Sono trascorsi più di dieci anni da quel drammatico 22 luglio 2011, giorno in cui Anders Behring Breivik uccise 77 persone e ne ferì un centinaio in due attacchi terroristici a Utoya e Oslo. Il killer sta scontando la condanna a 21 anni di detenzione, la massima prevista in Norvegia, nel carcere di massima sicurezza di Skien: eppure continua a tormentare i sopravvissuti e i parenti delle vittime della sua follia omicida.

Lo fa attraverso delle lettere in cui inneggia al ‘potere bianco’ e riporta passaggi del delirante ‘manifesto’ da lui stesso ideato prima delle stragi. A denunciare la vicenda è il leader del Comitato di supporto ai sopravvissuti, Lisbeth Royneland, che nell’attentato ha perso la figlia.

Breivik, dal 2016 ad oggi, avrebbe inviato e ricevuto circa tremila missive.

Una situazione ‘inaccetabile’

Royneland ha definito “inaccettabile” che l’assassino possa inviare simili lettere mentre è in stato di detenzione. Ha quindi lanciato un appello alle autorità affinché non gli sia più concesso, secondo quanto riportato dal sito dell’emittente norvegese Nrk. “Sono veri e propri atti di intimidazione, vuole farci sapere che è lì e che dobbiamo avere paura” ha dichiarato.

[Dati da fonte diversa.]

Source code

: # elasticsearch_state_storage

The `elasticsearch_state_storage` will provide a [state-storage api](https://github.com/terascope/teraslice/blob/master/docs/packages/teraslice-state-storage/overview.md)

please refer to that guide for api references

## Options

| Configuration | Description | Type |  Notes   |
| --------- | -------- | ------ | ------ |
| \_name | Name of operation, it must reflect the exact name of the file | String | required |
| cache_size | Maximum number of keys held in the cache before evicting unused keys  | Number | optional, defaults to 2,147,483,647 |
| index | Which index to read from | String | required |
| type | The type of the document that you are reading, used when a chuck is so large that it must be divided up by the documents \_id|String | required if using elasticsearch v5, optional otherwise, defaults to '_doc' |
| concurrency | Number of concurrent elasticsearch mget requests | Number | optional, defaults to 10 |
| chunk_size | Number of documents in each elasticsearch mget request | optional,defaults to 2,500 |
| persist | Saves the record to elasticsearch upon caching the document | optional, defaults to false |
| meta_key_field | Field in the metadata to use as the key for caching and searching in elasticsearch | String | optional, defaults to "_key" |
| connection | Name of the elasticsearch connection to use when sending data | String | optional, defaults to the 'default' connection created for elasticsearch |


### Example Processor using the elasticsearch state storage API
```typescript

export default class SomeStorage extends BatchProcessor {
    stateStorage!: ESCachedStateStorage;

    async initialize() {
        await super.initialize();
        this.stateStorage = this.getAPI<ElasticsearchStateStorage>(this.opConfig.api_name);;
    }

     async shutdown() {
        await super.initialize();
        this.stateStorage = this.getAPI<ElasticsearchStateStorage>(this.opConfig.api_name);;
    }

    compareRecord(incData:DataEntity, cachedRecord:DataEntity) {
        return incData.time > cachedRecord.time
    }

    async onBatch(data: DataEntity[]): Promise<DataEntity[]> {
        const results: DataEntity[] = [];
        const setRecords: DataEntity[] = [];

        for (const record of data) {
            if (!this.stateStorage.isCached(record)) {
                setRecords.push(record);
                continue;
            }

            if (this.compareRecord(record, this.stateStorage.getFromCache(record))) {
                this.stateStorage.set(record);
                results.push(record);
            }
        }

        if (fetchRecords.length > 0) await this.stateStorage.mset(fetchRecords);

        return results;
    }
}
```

Breivik ha inviato delle copie della stessa lettera- scritta a mano con lettere maiuscole- anche alla stessa leader del comitato e al deputato laburista Torbjorn Vereide. “Mi aspetto che le autorità riconsiderino il caso e vedano cosa si può fare per fermarlo. E che entrino in contatto con le persone colpite che sono sulla lista degli indirizzi del terrorista” ha sottolineato Royneland.

Il terrorista di estrema destra avrebbe anche diversi seguaci nel mondo, persone pronte ad appoggiare le sue idee: “Proprio per questo non dovrebbe essere consentito a Breivik di spedire questo materiale” ha aggiunto.

Le reazioni

La vicenda sta alimentando il dibattito politico in cui è intervenuto anche il direttore dell’Istituto norvegese per i diritti umani Vidar Stromme. Secondo Stromme è importante che si possa godere della libertà di espressione anche in carcere. “È un principio fondamentale, ma nelle carceri di massima sicurezza credo debba essere limitato se rappresenta una istigazione alla violenza o un pericolo per la sicurezza o l’incolumità di altri” ha dichiarato.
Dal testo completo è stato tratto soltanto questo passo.